_Required action_
With nothing added and nothing dropped, copy the entire listing.

○ ○ ○

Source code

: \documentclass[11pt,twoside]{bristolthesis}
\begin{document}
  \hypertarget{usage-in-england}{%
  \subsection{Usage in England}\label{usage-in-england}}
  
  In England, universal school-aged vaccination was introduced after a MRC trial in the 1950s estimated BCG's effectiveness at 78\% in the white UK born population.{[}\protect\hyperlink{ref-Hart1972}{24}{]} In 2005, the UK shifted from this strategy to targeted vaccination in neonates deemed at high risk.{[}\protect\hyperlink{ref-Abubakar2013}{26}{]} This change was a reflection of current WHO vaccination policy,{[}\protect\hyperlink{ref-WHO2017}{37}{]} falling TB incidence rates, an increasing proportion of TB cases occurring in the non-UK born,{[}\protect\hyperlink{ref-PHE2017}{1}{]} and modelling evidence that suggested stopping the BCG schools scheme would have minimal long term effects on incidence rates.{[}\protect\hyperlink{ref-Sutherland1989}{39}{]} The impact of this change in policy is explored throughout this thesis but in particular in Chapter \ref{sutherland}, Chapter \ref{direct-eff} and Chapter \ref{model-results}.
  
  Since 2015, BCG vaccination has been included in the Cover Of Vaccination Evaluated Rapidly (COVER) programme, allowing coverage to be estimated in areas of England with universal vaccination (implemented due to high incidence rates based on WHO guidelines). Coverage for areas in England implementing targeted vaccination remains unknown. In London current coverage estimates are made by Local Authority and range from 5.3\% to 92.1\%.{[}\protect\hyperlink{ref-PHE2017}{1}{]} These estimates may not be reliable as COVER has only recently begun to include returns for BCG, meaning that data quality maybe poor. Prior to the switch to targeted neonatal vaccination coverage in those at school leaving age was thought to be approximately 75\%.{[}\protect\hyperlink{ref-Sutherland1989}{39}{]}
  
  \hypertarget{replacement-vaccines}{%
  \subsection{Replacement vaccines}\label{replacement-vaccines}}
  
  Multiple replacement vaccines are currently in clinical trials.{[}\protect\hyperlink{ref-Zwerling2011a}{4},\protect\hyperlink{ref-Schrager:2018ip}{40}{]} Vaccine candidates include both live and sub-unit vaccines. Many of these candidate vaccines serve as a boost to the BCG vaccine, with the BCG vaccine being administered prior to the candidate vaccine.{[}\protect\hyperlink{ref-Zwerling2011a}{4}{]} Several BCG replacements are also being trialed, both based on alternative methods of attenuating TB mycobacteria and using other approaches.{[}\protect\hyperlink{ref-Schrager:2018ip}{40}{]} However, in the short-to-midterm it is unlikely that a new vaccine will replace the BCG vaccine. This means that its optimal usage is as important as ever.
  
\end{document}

○ ○ ○

_Result_
Source code

: \documentclass[11pt,twoside]{bristolthesis}
\begin{document}
  \hypertarget{usage-in-england}{%
  \subsection{Usage in England}\label{usage-in-england}}
  
  In England, universal school-aged vaccination was introduced after a MRC trial in the 1950s estimated BCG's effectiveness at 78\% in the white UK born population.{[}\protect\hyperlink{ref-Hart1972}{24}{]} In 2005, the UK shifted from this strategy to targeted vaccination in neonates deemed at high risk.{[}\protect\hyperlink{ref-Abubakar2013}{26}{]} This change was a reflection of current WHO vaccination policy,{[}\protect\hyperlink{ref-WHO2017}{37}{]} falling TB incidence rates, an increasing proportion of TB cases occurring in the non-UK born,{[}\protect\hyperlink{ref-PHE2017}{1}{]} and modelling evidence that suggested stopping the BCG schools scheme would have minimal long term effects on incidence rates.{[}\protect\hyperlink{ref-Sutherland1989}{39}{]} The impact of this change in policy is explored throughout this thesis but in particular in Chapter \ref{sutherland}, Chapter \ref{direct-eff} and Chapter \ref{model-results}.
  
  Since 2015, BCG vaccination has been included in the Cover Of Vaccination Evaluated Rapidly (COVER) programme, allowing coverage to be estimated in areas of England with universal vaccination (implemented due to high incidence rates based on WHO guidelines). Coverage for areas in England implementing targeted vaccination remains unknown. In London current coverage estimates are made by Local Authority and range from 5.3\% to 92.1\%.{[}\protect\hyperlink{ref-PHE2017}{1}{]} These estimates may not be reliable as COVER has only recently begun to include returns for BCG, meaning that data quality maybe poor. Prior to the switch to targeted neonatal vaccination coverage in those at school leaving age was thought to be approximately 75\%.{[}\protect\hyperlink{ref-Sutherland1989}{39}{]}
  
  \hypertarget{replacement-vaccines}{%
  \subsection{Replacement vaccines}\label{replacement-vaccines}}
  
  Multiple replacement vaccines are currently in clinical trials.{[}\protect\hyperlink{ref-Zwerling2011a}{4},\protect\hyperlink{ref-Schrager:2018ip}{40}{]} Vaccine candidates include both live and sub-unit vaccines. Many of these candidate vaccines serve as a boost to the BCG vaccine, with the BCG vaccine being administered prior to the candidate vaccine.{[}\protect\hyperlink{ref-Zwerling2011a}{4}{]} Several BCG replacements are also being trialed, both based on alternative methods of attenuating TB mycobacteria and using other approaches.{[}\protect\hyperlink{ref-Schrager:2018ip}{40}{]} However, in the short-to-midterm it is unlikely that a new vaccine will replace the BCG vaccine. This means that its optimal usage is as important as ever.
  
\end{document}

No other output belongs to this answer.